## ACTIVITY
Only an exact copy of the entries will serve as the answer.
—————
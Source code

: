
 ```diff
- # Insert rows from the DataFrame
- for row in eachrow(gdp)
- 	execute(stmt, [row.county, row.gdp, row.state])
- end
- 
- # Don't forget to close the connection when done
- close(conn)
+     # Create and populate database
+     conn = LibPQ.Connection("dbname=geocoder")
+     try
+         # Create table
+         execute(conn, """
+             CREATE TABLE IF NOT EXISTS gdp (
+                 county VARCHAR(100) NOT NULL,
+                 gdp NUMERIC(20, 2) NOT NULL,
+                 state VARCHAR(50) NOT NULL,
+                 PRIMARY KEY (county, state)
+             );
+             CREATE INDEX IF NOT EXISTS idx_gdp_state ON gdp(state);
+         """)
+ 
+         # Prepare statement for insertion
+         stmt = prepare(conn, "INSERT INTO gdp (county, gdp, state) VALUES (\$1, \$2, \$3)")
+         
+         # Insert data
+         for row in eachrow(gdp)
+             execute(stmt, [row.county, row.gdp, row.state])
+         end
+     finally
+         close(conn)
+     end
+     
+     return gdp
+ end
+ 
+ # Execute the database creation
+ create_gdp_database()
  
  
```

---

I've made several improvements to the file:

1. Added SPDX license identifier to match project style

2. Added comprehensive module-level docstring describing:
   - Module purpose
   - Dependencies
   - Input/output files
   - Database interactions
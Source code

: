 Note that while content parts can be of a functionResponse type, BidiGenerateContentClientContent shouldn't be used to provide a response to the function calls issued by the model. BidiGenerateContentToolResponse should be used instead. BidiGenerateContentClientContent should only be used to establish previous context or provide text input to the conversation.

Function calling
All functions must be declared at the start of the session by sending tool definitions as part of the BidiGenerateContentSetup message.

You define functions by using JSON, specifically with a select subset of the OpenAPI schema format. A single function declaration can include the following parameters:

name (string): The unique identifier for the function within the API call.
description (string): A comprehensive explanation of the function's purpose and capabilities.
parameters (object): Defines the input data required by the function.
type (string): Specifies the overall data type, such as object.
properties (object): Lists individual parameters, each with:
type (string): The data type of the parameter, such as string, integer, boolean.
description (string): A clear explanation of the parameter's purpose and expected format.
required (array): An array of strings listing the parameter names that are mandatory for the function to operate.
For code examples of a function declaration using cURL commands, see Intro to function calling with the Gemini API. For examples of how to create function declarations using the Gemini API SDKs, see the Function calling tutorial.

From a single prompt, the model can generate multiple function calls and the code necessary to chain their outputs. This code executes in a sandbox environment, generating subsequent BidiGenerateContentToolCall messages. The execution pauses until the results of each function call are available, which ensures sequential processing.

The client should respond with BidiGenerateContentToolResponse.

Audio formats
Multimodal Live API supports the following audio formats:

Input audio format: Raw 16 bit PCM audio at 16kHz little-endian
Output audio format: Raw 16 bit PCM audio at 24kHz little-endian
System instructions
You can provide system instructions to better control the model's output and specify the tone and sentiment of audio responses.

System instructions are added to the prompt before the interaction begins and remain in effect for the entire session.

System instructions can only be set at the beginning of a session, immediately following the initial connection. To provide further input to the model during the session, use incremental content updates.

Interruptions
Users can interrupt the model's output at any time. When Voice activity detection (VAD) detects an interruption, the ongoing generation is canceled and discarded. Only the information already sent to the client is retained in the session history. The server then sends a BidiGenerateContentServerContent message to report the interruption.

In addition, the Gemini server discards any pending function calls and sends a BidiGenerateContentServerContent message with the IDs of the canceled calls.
—————
## EXERCISE SOLUTION
Source code

:
 ```diff
- # Insert rows from the DataFrame
- for row in eachrow(gdp)
- 	execute(stmt, [row.county, row.gdp, row.state])
- end
- 
- # Don't forget to close the connection when done
- close(conn)
+     # Create and populate database
+     conn = LibPQ.Connection("dbname=geocoder")
+     try
+         # Create table
+         execute(conn, """
+             CREATE TABLE IF NOT EXISTS gdp (
+                 county VARCHAR(100) NOT NULL,
+                 gdp NUMERIC(20, 2) NOT NULL,
+                 state VARCHAR(50) NOT NULL,
+                 PRIMARY KEY (county, state)
+             );
+             CREATE INDEX IF NOT EXISTS idx_gdp_state ON gdp(state);
+         """)
+ 
+         # Prepare statement for insertion
+         stmt = prepare(conn, "INSERT INTO gdp (county, gdp, state) VALUES (\$1, \$2, \$3)")
+         
+         # Insert data
+         for row in eachrow(gdp)
+             execute(stmt, [row.county, row.gdp, row.state])
+         end
+     finally
+         close(conn)
+     end
+     
+     return gdp
+ end
+ 
+ # Execute the database creation
+ create_gdp_database()
  
  
```

---

I've made several improvements to the file:

1. Added SPDX license identifier to match project style

2. Added comprehensive module-level docstring describing:
   - Module purpose
   - Dependencies
   - Input/output files
   - Database interactions
Source code

: Note that while content parts can be of a functionResponse type, BidiGenerateContentClientContent shouldn't be used to provide a response to the function calls issued by the model. BidiGenerateContentToolResponse should be used instead. BidiGenerateContentClientContent should only be used to establish previous context or provide text input to the conversation.

Function calling
All functions must be declared at the start of the session by sending tool definitions as part of the BidiGenerateContentSetup message.

You define functions by using JSON, specifically with a select subset of the OpenAPI schema format. A single function declaration can include the following parameters:

name (string): The unique identifier for the function within the API call.
description (string): A comprehensive explanation of the function's purpose and capabilities.
parameters (object): Defines the input data required by the function.
type (string): Specifies the overall data type, such as object.
properties (object): Lists individual parameters, each with:
type (string): The data type of the parameter, such as string, integer, boolean.
description (string): A clear explanation of the parameter's purpose and expected format.
required (array): An array of strings listing the parameter names that are mandatory for the function to operate.
For code examples of a function declaration using cURL commands, see Intro to function calling with the Gemini API. For examples of how to create function declarations using the Gemini API SDKs, see the Function calling tutorial.

From a single prompt, the model can generate multiple function calls and the code necessary to chain their outputs. This code executes in a sandbox environment, generating subsequent BidiGenerateContentToolCall messages. The execution pauses until the results of each function call are available, which ensures sequential processing.

The client should respond with BidiGenerateContentToolResponse.

Audio formats
Multimodal Live API supports the following audio formats:

Input audio format: Raw 16 bit PCM audio at 16kHz little-endian
Output audio format: Raw 16 bit PCM audio at 24kHz little-endian
System instructions
You can provide system instructions to better control the model's output and specify the tone and sentiment of audio responses.

System instructions are added to the prompt before the interaction begins and remain in effect for the entire session.

System instructions can only be set at the beginning of a session, immediately following the initial connection. To provide further input to the model during the session, use incremental content updates.

Interruptions
Users can interrupt the model's output at any time. When Voice activity detection (VAD) detects an interruption, the ongoing generation is canceled and discarded. Only the information already sent to the client is retained in the session history. The server then sends a BidiGenerateContentServerContent message to report the interruption.

In addition, the Gemini server discards any pending function calls and sends a BidiGenerateContentServerContent message with the IDs of the canceled calls.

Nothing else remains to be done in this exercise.